Autohof am Wasserschutzgebiet Ranna

Nürnberg fürchtet um sein Trinkwasser

Plech/Nürnberg - Eigentlich könnte es den Nürnbergern egal sein, wenn im 50 Kilmeter entfernten Plech ein Autohof entsteht - eigentlich: Denn aus Plech bezieht Nürnberg Trinkwasser. Ein Bürgerentscheid soll Aufschluss geben. 

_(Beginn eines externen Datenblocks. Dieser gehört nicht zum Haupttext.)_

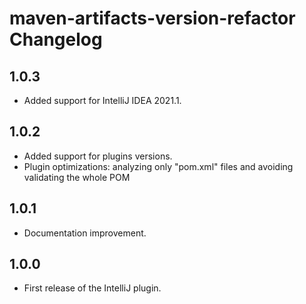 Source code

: <!-- Keep a Changelog guide -> https://keepachangelog.com -->

# maven-artifacts-version-refactor Changelog

## 1.0.3
- Added support for IntelliJ IDEA 2021.1.

## 1.0.2
- Added support for plugins versions.
- Plugin optimizations: analyzing only "pom.xml" files and avoiding validating the whole POM

## 1.0.1
- Documentation improvement.

## 1.0.0
- First release of the IntelliJ plugin. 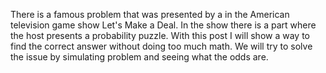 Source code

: There is a famous problem that was presented by a in the American television game show Let's Make a Deal. In the show there is a part where the host presents a probability puzzle. With this post I will show a way to find the correct answer without doing too much math. We will try to solve the issue by simulating problem and seeing what the odds are.

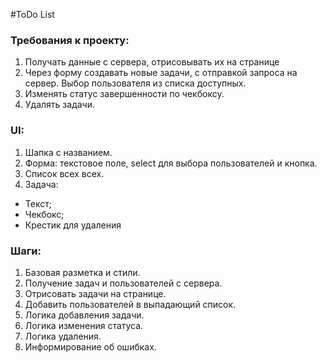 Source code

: #ToDo List

### Требования к проекту:
1. Получать данные с сервера, отрисовывать их на странице
2. Через форму создавать новые задачи, с отправкой запроса на сервер.
Выбор пользователя из списка доступных.
3. Изменять статус завершенности по чекбоксу.
4. Удалять задачи.

### UI:
1. Шапка с названием.
2. Форма: текстовое поле, select для выбора пользователей и кнопка.
3. Список всех всех.
4. Задача: 
  - Текст;
  - Чекбокс;
  - Крестик для удаления

### Шаги:
1. Базовая разметка и стили.
2. Получение задач и пользователей с сервера.
3. Отрисовать задачи на странице.
4. Добавить пользователей в выпадающий список.
5. Логика добавления задачи.
6. Логика изменения статуса.
7. Логика удаления.
8. Информирование об ошибках. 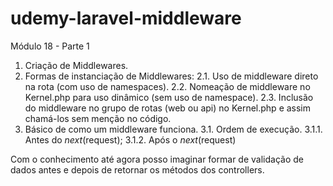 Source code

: # udemy-laravel-middleware

Módulo 18 - Parte 1

1. Criação de Middlewares.
2. Formas de instanciação de Middlewares:
    2.1. Uso de middleware direto na rota (com uso de namespaces).
    2.2. Nomeação de middleware no Kernel.php para uso dinâmico (sem uso de namespace).
    2.3. Inclusão do middleware no grupo de rotas (web ou api) no Kernel.php e assim chamá-los sem menção no código.
3. Básico de como um middleware funciona.
    3.1. Ordem de execução.
        3.1.1. Antes do $next($request);
        3.1.2. Após o $next($request)

Com o conhecimento até agora posso imaginar formar de validação de dados antes e depois de retornar os métodos dos controllers.
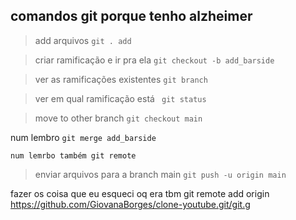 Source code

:## comandos git porque tenho alzheimer

> add arquivos 
 `git . add `

> criar ramificação e ir pra ela 
` git checkout -b add_barside `

> ver as ramificações existentes 
` git branch `

> ver em qual ramificação está 
` git status`

> move to other branch 
`git checkout main `

num lembro
`git merge add_barside `

`` num lemrbo também
git remote ``

> enviar arquivos para a branch main 
`git push -u origin main `

fazer os coisa que eu esqueci oq era tbm 
git remote add origin https://github.com/GiovanaBorges/clone-youtube.git/git.g 

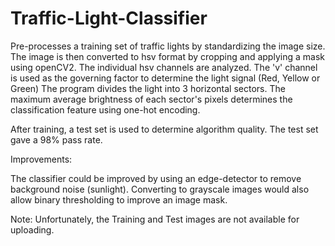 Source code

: # Traffic-Light-Classifier
Pre-processes a training set of traffic lights by standardizing the image size.
The image is then converted to hsv format by cropping and applying a mask using openCV2.
The individual hsv channels are analyzed. The 'v' channel is used as the governing factor to determine the light signal (Red, Yellow or Green)
The program divides the light into 3 horizontal sectors. 
The maximum average brightness of each sector's pixels determines the classification feature using one-hot encoding.

After training, a test set is used to determine algorithm quality. The test set gave a 98% pass rate.

Improvements:

The classifier could be improved by using an edge-detector to remove background noise (sunlight).
Converting to grayscale images would also allow binary thresholding to improve an image mask.

Note:
Unfortunately, the Training and Test images are not available for uploading.
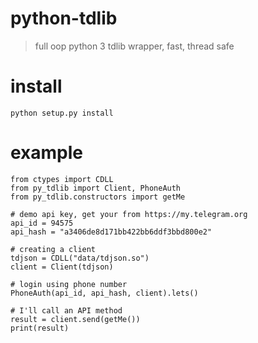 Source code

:# python-tdlib

> full oop python 3 tdlib wrapper, fast, thread safe

# install
    python setup.py install

# example
    from ctypes import CDLL
    from py_tdlib import Client, PhoneAuth
    from py_tdlib.constructors import getMe
    
    # demo api key, get your from https://my.telegram.org
    api_id = 94575
    api_hash = "a3406de8d171bb422bb6ddf3bbd800e2"
    
    # creating a client
    tdjson = CDLL("data/tdjson.so")
    client = Client(tdjson)
    
    # login using phone number
    PhoneAuth(api_id, api_hash, client).lets()

    # I'll call an API method
    result = client.send(getMe())
    print(result)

Ein geplanter Autohof im oberfränkischen Plech gefährdet nach Ansicht des Nürnberger Energieversorgers N-Ergie die Trinkwasserversorgung in Bayerns zweitgrößter Stadt. Man werde alle Möglichkeiten ausschöpfen, um den Bau der Tank- und Rastanlage zu verhindern, sagte eine Sprecherin. Das Gelände grenze direkt an das Wasserschutzgebiet Ranna an. Und aus Ranna komme mehr als ein Drittel des Nürnberger Trinkwassers. Die Lagerung wassergefährdender Stoffe in der geplanten Anlage und der zunehmende Lkw-Verkehr gefährdeten für das Wasser.

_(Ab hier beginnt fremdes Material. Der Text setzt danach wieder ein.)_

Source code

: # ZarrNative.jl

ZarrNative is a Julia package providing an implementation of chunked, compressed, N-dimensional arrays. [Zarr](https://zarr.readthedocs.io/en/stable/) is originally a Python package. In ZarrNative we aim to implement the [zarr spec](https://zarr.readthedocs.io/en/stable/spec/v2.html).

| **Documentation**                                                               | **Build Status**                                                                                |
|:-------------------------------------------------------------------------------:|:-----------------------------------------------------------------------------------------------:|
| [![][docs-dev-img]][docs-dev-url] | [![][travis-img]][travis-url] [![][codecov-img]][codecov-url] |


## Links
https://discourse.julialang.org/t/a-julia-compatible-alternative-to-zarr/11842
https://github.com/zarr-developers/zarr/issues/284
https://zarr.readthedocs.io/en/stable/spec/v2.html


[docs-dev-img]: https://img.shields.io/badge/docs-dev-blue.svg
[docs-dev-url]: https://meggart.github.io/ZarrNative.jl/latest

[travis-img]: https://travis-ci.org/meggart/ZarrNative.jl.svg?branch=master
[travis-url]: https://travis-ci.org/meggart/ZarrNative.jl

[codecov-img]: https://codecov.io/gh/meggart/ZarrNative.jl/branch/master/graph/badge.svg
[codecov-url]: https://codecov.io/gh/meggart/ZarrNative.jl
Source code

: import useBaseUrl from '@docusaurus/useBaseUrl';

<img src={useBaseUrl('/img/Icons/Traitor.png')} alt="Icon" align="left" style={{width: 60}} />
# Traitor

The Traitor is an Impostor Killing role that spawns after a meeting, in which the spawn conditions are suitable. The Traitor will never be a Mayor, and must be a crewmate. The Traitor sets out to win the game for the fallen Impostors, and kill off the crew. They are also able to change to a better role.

Der Plecher Bürgermeister Karlheinz Escher (Überparteiliche Wählergruppe) wies die Vorwürfe zurück. Der Investor werde alle nötigen Auflagen erfüllen. „Natürlich wollen wir das Wasser schützen“, sagte er. Technisch sei das machbar.

Aber der Widerstand aus Nürnberg ist nicht das einzige Problem, das die Gemeinde mit den Plänen hat - auch Teile der Bevölkerung sind skeptisch. An diesem Sonntag (24. November) soll es deshalb einen Bürgerentscheid geben. Der Gemeinderat habe sich zwar einstimmig für das Projekt ausgesprochen, betonte Escher. Dennoch habe die Kommune den Bürgerentscheid initiiert. „Wir wollen wissen: Stehen die Bürger dahinter oder nicht.“

Direkt an der Autobahnausfahrt an der A9 habe man vor einigen Jahren ein Gewerbegebiet ausgewiesen, dort gebe es bereits zwei Supermärkte und ein Schnellrestaurant. Ein Autohof stärke dieses Gebiet weiter. Außerdem verhindere man so, dass die schweren Lastwagen auf der Suche nach Parkplätzen in die angrenzenden Dörfer fahren. Geplant seien 60 Lkw-Stellplätze - seh wenig im Vergleich zu großen Rastanlagen. „Wir wollen die Anlage nicht überfrachten“, versprach Escher.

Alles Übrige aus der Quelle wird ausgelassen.